Séminaire en anthropologie linguistique validable
par les étudiants inscrits à l'ED 268 (Paris 3), à l'ED 265 (INALCO) ou à l'ED de l'EHESS

 

Responsables : Sandra Bornand (Llacan), Alice Degorce (Imaf-IRD), Cécile Leguy (Paris3/Lacito)
 

 

Notion classique en linguistique, en particulier à travers l'étude de la déixis (depuis Bar-Hillel, 1954), l'indexicalité a été mise en valeur en anthropologie par les travaux des ethnométhodologues (Dodier, 2001) en tant que propriété du langage (ou pratiques signifiantes non verbales) pour marquer la référence au monde en contexte et pour faire sens. On peut, en suivant Michael Silverstein (2003), distinguer deux sortes d'indices : ceux qui sont dépendants du contexte (par exemple, les déictiques) et ceux qui créent le contexte, présupposant ou entraînant – pour employer les termes de Silverstein – des relations et/ou des situations sociales particulières. Nous nous intéresserons dans ce séminaire à la manière dont les rapports sociaux se manifestent dans l'indexicalisation à partir des usages du langage étudiés en situation et d'analyses ethnographiques fines des différents types de performances (littérature orale, cultures populaires, discours politiques ou religieux, rituels, langages musicaux et gestuels) et des modes de communication (direct ou médiatisé, par exemple l'usage des nouvelles technologies telles que les téléphones portables ou internet). Analysant les mécompréhensions d'un échange en contexte ethnographique, Fabian (2000 : 88) met par exemple en valeur comment l'interprétation peut parfois se heurter à un point d'achoppement qui révèle la globalité de la situation dans sa complexité.
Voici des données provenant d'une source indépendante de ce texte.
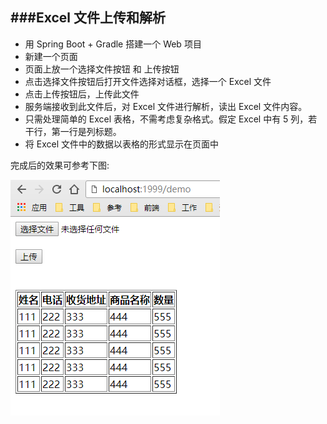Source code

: ###Excel 文件上传和解析
---

- 用 Spring Boot + Gradle 搭建一个 Web 项目
- 新建一个页面
- 页面上放一个选择文件按钮 和 上传按钮
- 点击选择文件按钮后打开文件选择对话框，选择一个 Excel 文件
- 点击上传按钮后，上传此文件
- 服务端接收到此文件后，对 Excel 文件进行解析，读出 Excel 文件内容。
- 只需处理简单的 Excel 表格，不需考虑复杂格式。假定 Excel 中有 5 列，若干行，第一行是列标题。
- 将 Excel 文件中的数据以表格的形式显示在页面中

完成后的效果可参考下图:

![](./image.png)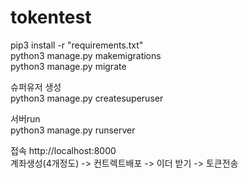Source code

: # tokentest


pip3 install -r "requirements.txt" <br/>
python3 manage.py makemigrations </br>
python3 manage.py migrate </br>

슈퍼유저 생성</br>
python3 manage.py createsuperuser

서버run</br>
python3 manage.py runserver

접속
http://localhost:8000</br>
계좌생성(4개정도) -> 컨트렉트배포 -> 이더 받기 -> 토큰전송
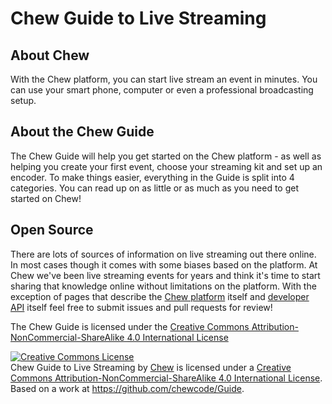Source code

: # Chew Guide to Live Streaming

## About Chew

With the Chew platform, you can start live stream an event in minutes. You can use your smart phone, computer or even a professional broadcasting setup.

## About the Chew Guide

The Chew Guide will help you get started on the Chew platform - as well as helping you create your first event, choose your streaming kit and set up an encoder. To make things easier, everything in the Guide is split into 4 categories. You can read up on as little or as much as you need to get started on Chew!

## Open Source

There are lots of sources of information on live streaming out there online. In most cases though it comes with some biases based on the platform. At Chew we've been live streaming events for years and think it's time to start sharing that knowledge online without limitations on the platform. With the exception of pages that describe the [Chew platform](http://chew.tv/guide/using_chew/getting_started) itself and [developer API](http://chew.tv/guide/developer_api/getting_started) itself feel free to submit issues and pull requests for review!

The Chew Guide is licensed under the [Creative Commons Attribution-NonCommercial-ShareAlike 4.0 International License](http://chew.tv/guide/LICENCE)

<a rel="license" href="http://creativecommons.org/licenses/by-nc-sa/4.0/"><img alt="Creative Commons License" style="border-width:0" src="https://i.creativecommons.org/l/by-nc-sa/4.0/88x31.png" /></a><br /><span xmlns:dct="http://purl.org/dc/terms/" href="http://purl.org/dc/dcmitype/Text" property="dct:title" rel="dct:type">Chew Guide to Live Streaming</span> by <a xmlns:cc="http://creativecommons.org/ns#" href="http://chew.tv" property="cc:attributionName" rel="cc:attributionURL">Chew</a> is licensed under a <a rel="license" href="http://creativecommons.org/licenses/by-nc-sa/4.0/">Creative Commons Attribution-NonCommercial-ShareAlike 4.0 International License</a>.<br />Based on a work at <a xmlns:dct="http://purl.org/dc/terms/" href="https://github.com/chewcode/Guide" rel="dct:source">https://github.com/chewcode/Guide</a>.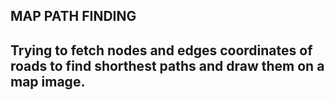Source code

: ## MAP PATH FINDING

## Trying to fetch nodes and edges coordinates of roads to find shorthest paths and draw them on a map image.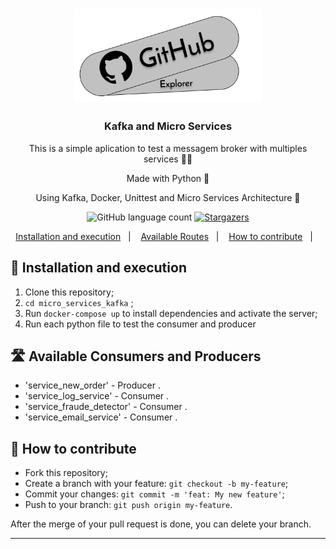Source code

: <h1 align="center">
      <img alt="Fastfeet" title="Fastfeet" src=".github/logo.png" width="300px" />
</h1>

<h3 align="center">
  Kafka and Micro Services
</h3>

<p align="center">This is a simple aplication to test a messagem broker with multiples services 👨‍💻</p>

<p align="center">Made with Python 🚀</p>
<p align="center">Using Kafka, Docker, Unittest and Micro Services Architecture 🚀</p>

<p align="center">
  <img alt="GitHub language count" src="https://img.shields.io/github/languages/count/Lgdev07/micro_services_kafka?color=%2304D361">

  <a href="https://github.com/Lgdev07/micro_services_kafka/stargazers">
    <img alt="Stargazers" src="https://img.shields.io/github/stars/Lgdev07/micro_services_kafka?style=social">
  </a>
</p>

<p align="center">
  <a href="#-instalation-and-execution">Installation and execution</a>&nbsp;&nbsp;&nbsp;|&nbsp;&nbsp;&nbsp;
  <a href="#-available-routes">Available Routes</a>&nbsp;&nbsp;&nbsp;|&nbsp;&nbsp;&nbsp;
  <a href="#-how-to-contribute">How to contribute</a>&nbsp;&nbsp;&nbsp;|&nbsp;&nbsp;&nbsp;
</p>

## 🎉 Installation and execution

1. Clone this repository;
2. `cd micro_services_kafka` ;
3. Run `docker-compose up` to install dependencies and activate the server;
4. Run each python file to test the consumer and producer

## 🛣️ Available Consumers and Producers

- 'service_new_order' - Producer .
- 'service_log_service' - Consumer .
- 'service_fraude_detector' - Consumer .
- 'service_email_service' - Consumer .

## 🤔 How to contribute

- Fork this repository;
- Create a branch with your feature: `git checkout -b my-feature`;
- Commit your changes: `git commit -m 'feat: My new feature'`;
- Push to your branch: `git push origin my-feature`.

After the merge of your pull request is done, you can delete your branch.

---

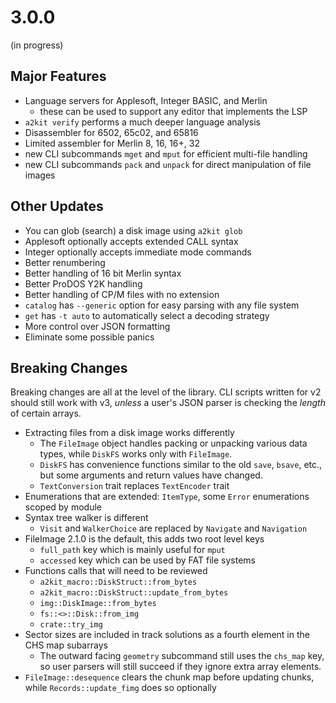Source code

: # 3.0.0

(in progress)

## Major Features

* Language servers for Applesoft, Integer BASIC, and Merlin
    - these can be used to support any editor that implements the LSP
* `a2kit verify` performs a much deeper language analysis
* Disassembler for 6502, 65c02, and 65816
* Limited assembler for Merlin 8, 16, 16+, 32
* new CLI subcommands `mget` and `mput` for efficient multi-file handling
* new CLI subcommands `pack` and `unpack` for direct manipulation of file images

## Other Updates

* You can glob (search) a disk image using `a2kit glob`
* Applesoft optionally accepts extended CALL syntax
* Integer optionally accepts immediate mode commands
* Better renumbering
* Better handling of 16 bit Merlin syntax
* Better ProDOS Y2K handling
* Better handling of CP/M files with no extension
* `catalog` has `--generic` option for easy parsing with any file system
* `get` has `-t auto` to automatically select a decoding strategy
* More control over JSON formatting
* Eliminate some possible panics

## Breaking Changes

Breaking changes are all at the level of the library.  CLI scripts written for v2 should still work with v3, *unless* a user's JSON parser is checking the *length* of certain arrays.

* Extracting files from a disk image works differently
    - The `FileImage` object handles packing or unpacking various data types, while `DiskFS` works only with `FileImage`.
    - `DiskFS` has convenience functions similar to the old `save`, `bsave`, etc., but some arguments and return values have changed.
    - `TextConversion` trait replaces `TextEncoder` trait
* Enumerations that are extended: `ItemType`, some `Error` enumerations scoped by module
* Syntax tree walker is different
    - `Visit` and `WalkerChoice` are replaced by `Navigate` and `Navigation`
* FileImage 2.1.0 is the default, this adds two root level keys
    - `full_path` key which is mainly useful for `mput`
    - `accessed` key which can be used by FAT file systems
* Functions calls that will need to be reviewed
    - `a2kit_macro::DiskStruct::from_bytes`
    - `a2kit_macro::DiskStruct::update_from_bytes`
    - `img::DiskImage::from_bytes`
    - `fs::<>::Disk::from_img`
    - `crate::try_img`
* Sector sizes are included in track solutions as a fourth element in the CHS map subarrays
    - The outward facing `geometry` subcommand still uses the `chs_map` key, so user parsers will still succeed if they ignore extra array elements.
* `FileImage::desequence` clears the chunk map before updating chunks, while `Records::update_fimg` does so optionally
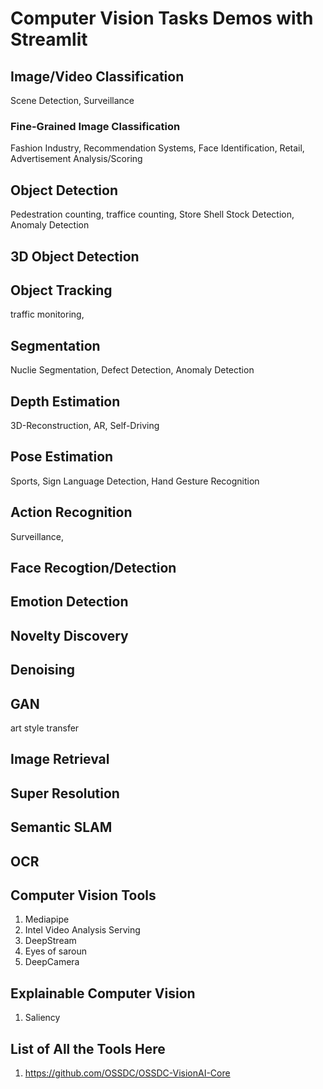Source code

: # Computer Vision Tasks Demos with Streamlit

## Image/Video Classification

Scene Detection, Surveillance

### Fine-Grained Image Classification

Fashion Industry, Recommendation Systems, Face Identification, Retail, Advertisement Analysis/Scoring

## Object Detection

Pedestration counting, traffice counting, Store Shell Stock Detection, Anomaly Detection

## 3D Object Detection

## Object Tracking

traffic monitoring,

## Segmentation

Nuclie Segmentation, Defect Detection, Anomaly Detection

## Depth Estimation

3D-Reconstruction, AR, Self-Driving

## Pose Estimation

Sports, Sign Language Detection, Hand Gesture Recognition

## Action Recognition

Surveillance,

## Face Recogtion/Detection

## Emotion Detection 

## Novelty Discovery



## Denoising

## GAN

art style transfer



## Image Retrieval

## Super Resolution

## Semantic SLAM

## OCR

## Computer Vision Tools

1. Mediapipe
2. Intel Video Analysis Serving 
3. DeepStream
4. Eyes of saroun
5. DeepCamera

## Explainable Computer Vision

1. Saliency 

## List of All the Tools Here

1. https://github.com/OSSDC/OSSDC-VisionAI-Core
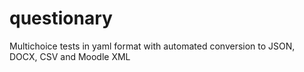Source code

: # questionary
Multichoice tests in yaml format with automated conversion to JSON, DOCX, CSV and Moodle XML

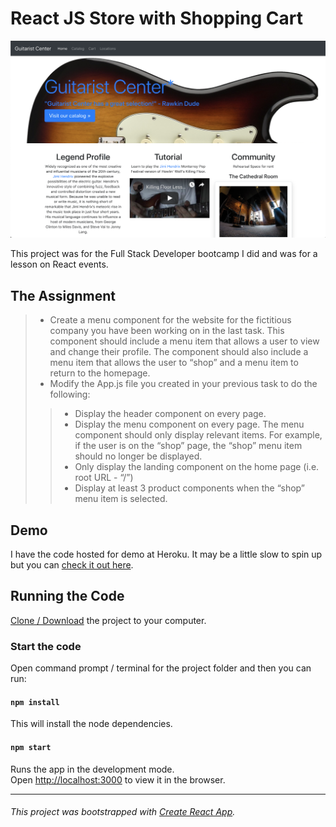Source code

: # React JS Store with Shopping Cart

![](public/Images/GuitaristCenter1.png)

This project was for the Full Stack Developer bootcamp I did and was for a lesson on React events.

## The Assignment
> * Create a menu component for the website for the fictitious company you have been working on in the last task. This component should include a menu item that allows a user to view and change their profile. The component should also include a menu item that allows the user to “shop” and a menu item to return to the homepage.
> * Modify the App.js file you created in your previous task to do the following:
>
> > * Display the header component on every page.
> > * Display the menu component on every page. The menu component should only display relevant items. For example, if the user is on the “shop” page, the “shop” menu item should no longer be displayed.
> > * Only display the landing component on the home page (i.e. root URL - “/”)
> > * Display at least 3 product components when the “shop” menu item is selected.

## Demo
I have the code hosted for demo at Heroku. It may be a little slow to spin up but you can [check it out here](https://dh4u-bootcamp-guitar-store-v3.herokuapp.com/).

## Running the Code

[Clone / Download](https://github.com/dh4u/bootcamp-guitar-store) the project to your computer.

### Start the code
Open command prompt / terminal for the project folder and then you can run:

#### `npm install`

This will install the node dependencies.

#### `npm start`

Runs the app in the development mode.<br>
Open [http://localhost:3000](http://localhost:3000) to view it in the browser.
***
###### This project was bootstrapped with [Create React App](https://github.com/facebook/create-react-app).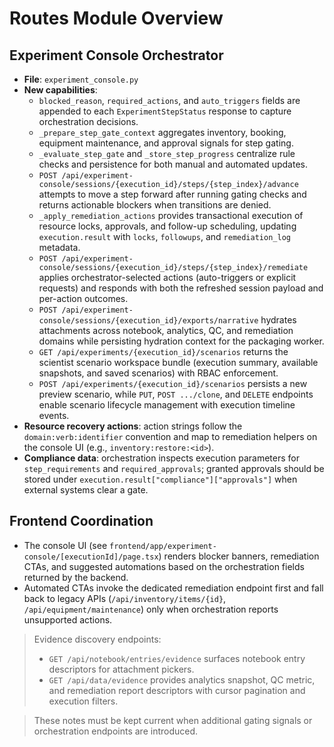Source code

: # Routes Module Overview

## Experiment Console Orchestrator
- **File**: `experiment_console.py`
- **New capabilities**:
  - `blocked_reason`, `required_actions`, and `auto_triggers` fields are appended to each `ExperimentStepStatus` response to capture orchestration decisions.
  - `_prepare_step_gate_context` aggregates inventory, booking, equipment maintenance, and approval signals for step gating.
  - `_evaluate_step_gate` and `_store_step_progress` centralize rule checks and persistence for both manual and automated updates.
  - `POST /api/experiment-console/sessions/{execution_id}/steps/{step_index}/advance` attempts to move a step forward after running gating checks and returns actionable blockers when transitions are denied.
  - `_apply_remediation_actions` provides transactional execution of resource locks, approvals, and follow-up scheduling, updating `execution.result` with `locks`, `followups`, and `remediation_log` metadata.
  - `POST /api/experiment-console/sessions/{execution_id}/steps/{step_index}/remediate` applies orchestrator-selected actions (auto-triggers or explicit requests) and responds with both the refreshed session payload and per-action outcomes.
  - `POST /api/experiment-console/sessions/{execution_id}/exports/narrative` hydrates attachments across notebook, analytics, QC, and remediation domains while persisting hydration context for the packaging worker.
  - `GET /api/experiments/{execution_id}/scenarios` returns the scientist scenario workspace bundle (execution summary, available snapshots, and saved scenarios) with RBAC enforcement.
  - `POST /api/experiments/{execution_id}/scenarios` persists a new preview scenario, while `PUT`, `POST .../clone`, and `DELETE` endpoints enable scenario lifecycle management with execution timeline events.
- **Resource recovery actions**: action strings follow the `domain:verb:identifier` convention and map to remediation helpers on the console UI (e.g., `inventory:restore:<id>`).
- **Compliance data**: orchestration inspects execution parameters for `step_requirements` and `required_approvals`; granted approvals should be stored under `execution.result["compliance"]["approvals"]` when external systems clear a gate.

## Frontend Coordination
- The console UI (see `frontend/app/experiment-console/[executionId]/page.tsx`) renders blocker banners, remediation CTAs, and suggested automations based on the orchestration fields returned by the backend.
- Automated CTAs invoke the dedicated remediation endpoint first and fall back to legacy APIs (`/api/inventory/items/{id}`, `/api/equipment/maintenance`) only when orchestration reports unsupported actions.

> Evidence discovery endpoints:
> - `GET /api/notebook/entries/evidence` surfaces notebook entry descriptors for attachment pickers.
> - `GET /api/data/evidence` provides analytics snapshot, QC metric, and remediation report descriptors with cursor pagination and execution filters.

> These notes must be kept current when additional gating signals or orchestration endpoints are introduced.
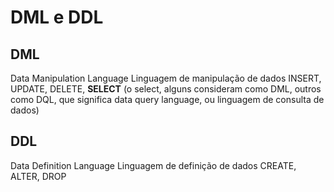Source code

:# DML e DDL

## DML
Data Manipulation Language
Linguagem de manipulação de dados
INSERT, UPDATE, DELETE, **SELECT**
(o select, alguns consideram como DML, outros como DQL, que significa data query language, ou linguagem de consulta de dados)

## DDL
Data Definition Language
Linguagem de definição de dados
CREATE, ALTER, DROP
Nous interrogerons ainsi l'indexicalité en tant que révélatrice de rapports sociaux, qu'ils soient de domination ou égalitaires, conflictuels ou non, mais aussi à tout ce qui, dans les usages langagiers, peut être source d'incompréhension ou de mauvaise interprétation.

Lieux : salle de conférence du CNRS à Villejuif et salle de visioconférence du centre IRD de Ouagadougou, Burkina Faso. Le séminaire est retransmis en visioconférence entre les deux sites.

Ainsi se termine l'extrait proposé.